Prove that the sum is always greater than $1$ Prove that $\frac{1}{n}+\frac{1}{n+1}+\frac{1}{n+2}+...+ \frac{1}{n^2} \ge 1$, for all natural numbers $n$.
I tried to use mathematical inducion but failed and I tried to figure out a short formula for the sum but I couldnt find any.
 A: $$
\sum_{k=n}^{n^2} \frac{1}{k} = \frac{1}{n} + \sum_{k=n+1}^{n^2} \frac{1}{k} \ge \frac{1}{n} + \frac{n^2-(n+1)+1}{n^2} = 1.$$
The final fraction due to there being $n^2-(n+1)+1$ terms, each of which is at least $\frac{1}{n^2}$.
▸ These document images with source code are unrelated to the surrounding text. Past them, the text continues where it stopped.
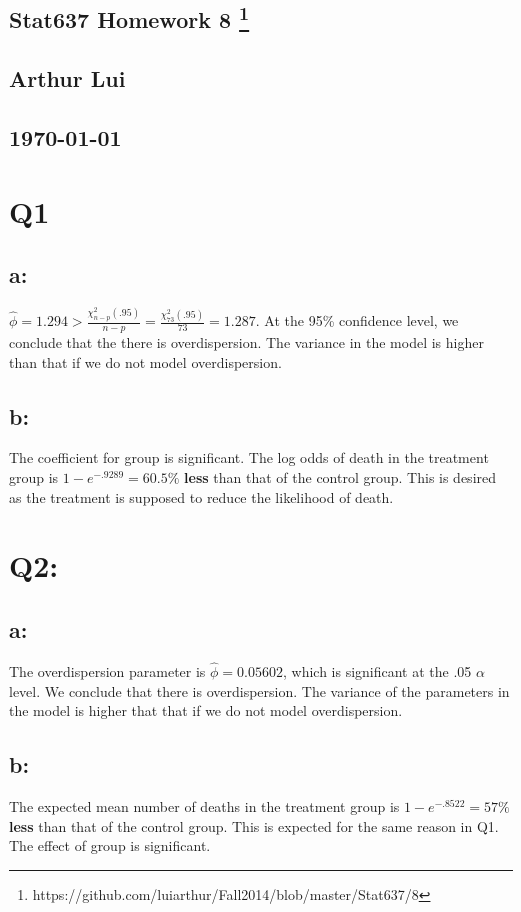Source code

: \documentclass{article}
\begin{document}
\begin{center}
  \section*{\textbf{Stat637 Homework 8}
    \footnote{https://github.com/luiarthur/Fall2014/blob/master/Stat637/8}
  }  
  \subsection*{\textbf{Arthur Lui}}
  \subsection*{\noindent\today}
\end{center}


\section*{Q1}
\subsection*{a:}
$\hat\phi = 1.294 > \frac{\chi^2_{n-p}(.95)}{n-p} =
\frac{\chi^2_{73}(.95)}{73} = 1.287$. At the 95\% confidence level, we
conclude that the there is overdispersion. The variance in the model is
higher than that if we do not model overdispersion.

\subsection*{b:}
The coefficient for group is significant. The log odds of death in the
treatment group is $1-e^{-.9289}=60.5\%$ \textbf{less} than that of the
control group. This is desired as the treatment is supposed to reduce the
likelihood of death.

\section*{Q2:}
\subsection*{a:}
The overdispersion parameter is $\hat\phi=0.05602$, which is significant at
the .05 $\alpha$ level. We conclude that there is overdispersion. The
variance of the parameters in the model is higher that that if we do not
model overdispersion.

\subsection*{b:}
The expected mean number of deaths in the treatment group is $1-e^{-.8522}
= 57\%$ \textbf{less} than that of the control group. This is expected for
the same reason in Q1. The effect of group is significant.
\end{document}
A: Using some calculus you can see that $$\sum_{k=n}^{n^2} \frac{1}{k} \ge \int_{n}^{n^2} \frac{1}{x} dx = \ln(n^2) - \ln(n) = \ln(n).$$
Certainly this is larger than 1 for $n\ge 3$. For $n=1$ the claim follows automatically. For $n=2$ we check $$\frac12 + \frac13 + \frac14 = \frac{6+4+3}{12} = \frac{13}{12}.$$

Since we know this holds for $n=2$, another approach is to show that $f(n)=\sum_{k=n}^{n^2}1/k$ is an increasing function. Since between $f(n)$ and $f(n+1)$ we lose $1/n$ and gain $$\frac{1}{n^2+1} + \frac{1}{n^2+2} + \cdots + \frac{1}{(n+1)^2}$$ we need to show that the sum of the new terms is larger than $1/n$.
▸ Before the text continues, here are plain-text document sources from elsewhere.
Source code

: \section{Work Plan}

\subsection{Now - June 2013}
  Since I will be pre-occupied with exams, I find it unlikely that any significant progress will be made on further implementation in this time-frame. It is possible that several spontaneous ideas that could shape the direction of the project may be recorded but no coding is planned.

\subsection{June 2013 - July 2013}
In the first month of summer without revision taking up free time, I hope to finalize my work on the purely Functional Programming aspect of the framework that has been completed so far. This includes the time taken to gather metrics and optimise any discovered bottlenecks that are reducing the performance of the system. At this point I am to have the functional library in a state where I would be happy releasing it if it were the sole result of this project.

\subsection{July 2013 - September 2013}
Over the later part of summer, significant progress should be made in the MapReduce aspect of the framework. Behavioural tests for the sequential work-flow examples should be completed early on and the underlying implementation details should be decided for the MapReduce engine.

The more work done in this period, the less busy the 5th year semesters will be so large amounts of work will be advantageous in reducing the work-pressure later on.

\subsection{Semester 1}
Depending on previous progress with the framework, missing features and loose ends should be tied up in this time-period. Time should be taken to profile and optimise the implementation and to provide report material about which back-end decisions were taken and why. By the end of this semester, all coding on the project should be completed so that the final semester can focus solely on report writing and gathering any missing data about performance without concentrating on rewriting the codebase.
We can get a lower bound on this tail: $$\frac{1}{n^2+1} + \frac{1}{n^2+2} + \cdots + \frac{1}{(n+1)^2} > \frac{2n+1}{(n+1)^2}.$$ If this left term is larger than $1/n$ we win. Using some precalculus type reasoning we can see that $$\frac{2n+1}{(n+1)^2} \ge \frac1n$$ is equivalent to $$n^2 - n - 1 \ge 0.$$
This is satisfied for $n \ge 2$.
A: Just another way, using Cauchy-Schwarz inequality:
$$\frac1{n+k}+\frac1{n^2-k} \ge \frac4{n^2+n}$$
$$\implies 2\sum_{k=0}^{n^2-n}\frac1{n+k} \ge \frac4{n^2+n}(n^2-n+1)$$
So all we need to show is $2(n^2-n+1) \ge n^2+n  \iff (n-1)(n-2)\ge 0$
which is evidently true for integer $n$.
A: Without integrals. If $n\ge4$
$$
\sum_{k=n}^{n^2}\frac1k>\sum_{k=n}^{2n-1}\frac1k+\sum_{k=2n}^{3n-1}\frac1k+\sum_{k=3n}^{4n-1}\frac1k>n\,\frac{1}{2\,n}+n\,\frac{1}{3\,n}+n\,\frac{1}{4\,n}=\frac12+\frac13+\frac14=\frac{14}{12}.
$$
A: Using the Arithmetic-Harmonic Inequality:
$$\frac{n^2-n+1}{n+(n+1)+\cdots+n^2}\leq\frac{1}{n^2-n+1}\left(\frac{1}{n}+\frac{1}{n+1}+\cdots+\frac{1}{n^2}\right)$$
Now, the denominator of the left-hand fraction is:
$$\sum_{k=0}^{n^2-n}(n+k)=\sum_{k=1}^{n^2-n+1}(n+k-1)=\sum_{k=1}^{n^2-n+1}(n-1)+\sum_{k=1}^{n^2-n+1}k=\frac{n^4+n}{2}$$
Hence, we have that
$$1\leq\frac{2(n^2-n+1)}{n(n+1)}=\frac{2(n^2-n+1)^2}{n(n+1)(n^2-n+1)}=\frac{2(n^2-n+1)^2}{n^4+n}\leq\frac{1}{n}+\cdots+\frac{1}{n^2}$$
We can recover the first inequality here from the fact that $0\leq (n-1)(n-2)$ for all $n\geq 1$.